Try it:
How many lines of the records hold the string "Delta"? Reply with the number alone.

Data shown:
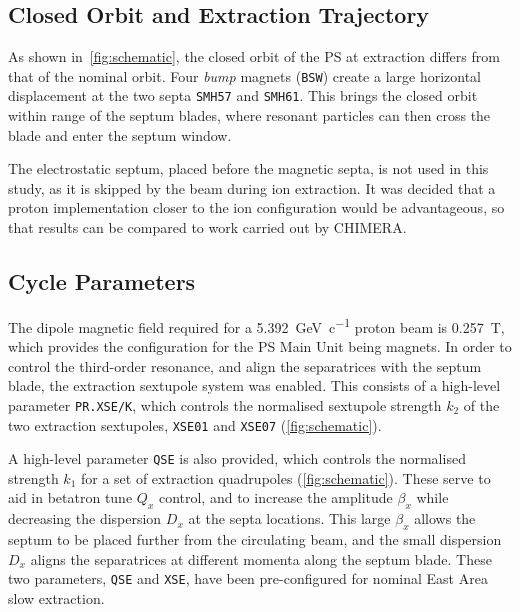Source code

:\documentclass[a4paper,twoside,11pt]{report}
\begin{document}
\subsection{Closed Orbit and Extraction Trajectory}

As shown in~\autoref{fig:schematic}, the closed orbit of the PS at extraction differs from that of the nominal orbit. Four \textit{bump} magnets (\verb|BSW|) create a large horizontal displacement at the two septa \verb|SMH57| and \verb|SMH61|. This brings the closed orbit within range of the septum blades, where resonant particles can then cross the blade and enter the septum window.

The electrostatic septum, placed before the magnetic septa, is not used in this study, as it is skipped by the beam during ion extraction. It was decided that a proton implementation closer to the ion configuration would be advantageous, so that results can be compared to work carried out by CHIMERA.

\subsection{Cycle Parameters}\label{sec:magcycle}

The dipole magnetic field required for a \qty[per-mode=symbol]{5.392}{\giga\electronvolt\per~c} proton beam is \qty{0.257}{\tesla}, which provides the configuration for the PS Main Unit being magnets. In order to control the third-order resonance, and align the separatrices with the septum blade, the extraction sextupole system was enabled. This consists of a high-level parameter \verb|PR.XSE/K|, which controls the normalised sextupole strength $k_2$ of the two extraction sextupoles, \verb|XSE01| and \verb|XSE07| (\autoref{fig:schematic}). 

A high-level parameter \verb|QSE| is also provided, which controls the normalised strength $k_1$ for a set of extraction quadrupoles (\autoref{fig:schematic}). These serve to aid in betatron tune $Q_x$ control, and to increase the amplitude $\beta_x$ while decreasing the dispersion $D_x$ at the septa locations. This large $\beta_x$ allows the septum to be placed further from the circulating beam, and the small dispersion $D_x$ aligns the separatrices at different momenta along the septum blade. These two parameters, \verb|QSE| and \verb|XSE|, have been pre-configured for nominal East Area slow extraction.
\end{document}
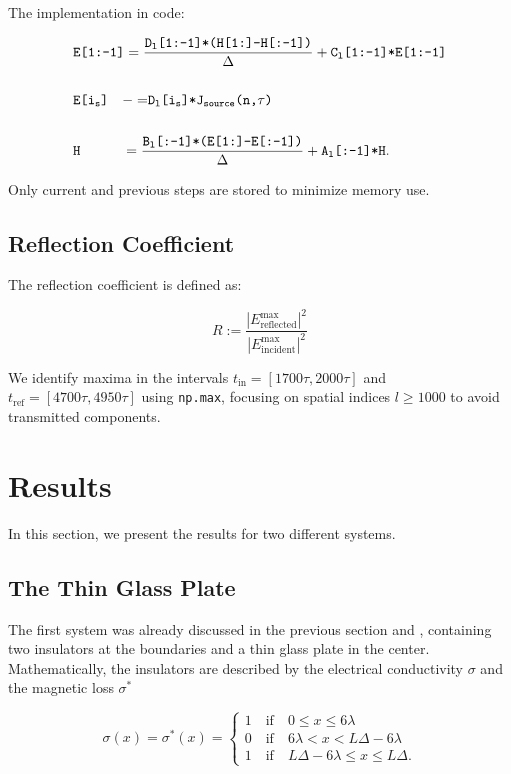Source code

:\documentclass[11pt, A4paper]{article}
\begin{document}
The implementation in code:

\begin{align*}
    &\texttt{E[1:-1]} = {\texttt{D}_\texttt{l} \texttt{[1:-1]*(H[1:]-H[:-1])} \over \Delta} + \texttt{C}_\texttt{l}\texttt{[1:-1]*E[1:-1]}\\
    \\
    &\texttt{E[i}_\texttt{s}\texttt{]}\quad {-= }  \texttt{D}_\texttt{l}\texttt{[i}_\texttt{s}\texttt{]}\texttt{*}\texttt{J}_\texttt{source}\texttt{(n,}\tau\texttt{)}\\
    \\
    & \texttt{H} \qquad \quad = {\texttt{B}_\texttt{l}\texttt{[:-1]*(E[1:]-E[:-1])} \over \Delta} + \texttt{A}_\texttt{l}\texttt{[:-1]*H}.
\end{align*}

Only current and previous steps are stored to minimize memory use.

\subsection*{Reflection Coefficient}
The reflection coefficient is defined as:

\begin{equation}
R := \frac{|E^\text{max}_\text{reflected}|^2}{|E^\text{max}_\text{incident}|^2}
\label{eq: R}
\end{equation}

We identify maxima in the intervals $t_{\text{in}} = [1700\tau, 2000\tau]$ and $t_{\text{ref}} = [4700\tau, 4950\tau]$ using \texttt{np.max}, focusing on spatial indices $l \geq 1000$ to avoid transmitted components.

\clearpage
\section{Results}
In this section, we present the results for two different systems.
\subsection{The Thin Glass Plate}
The first system was already discussed in the previous section and , containing two insulators at the boundaries and a thin glass plate in the center. Mathematically, the insulators are described by the electrical conductivity $\sigma$ and the magnetic loss $\sigma^*$

\begin{equation}
    \sigma (x) = \sigma^* (x) = 
    \begin{cases}
        1 \quad \text{if} \quad 0 \leq x \leq 6 \lambda \\
        0 \quad \text{if} \quad 6 \lambda < x < L \Delta - 6 \lambda \\
        1 \quad \text{if} \quad L \Delta - 6 \lambda \leq x \leq L \Delta.
    \end{cases}
    \label{eq: sigma}
\end{equation}
\end{document}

Answer space:
4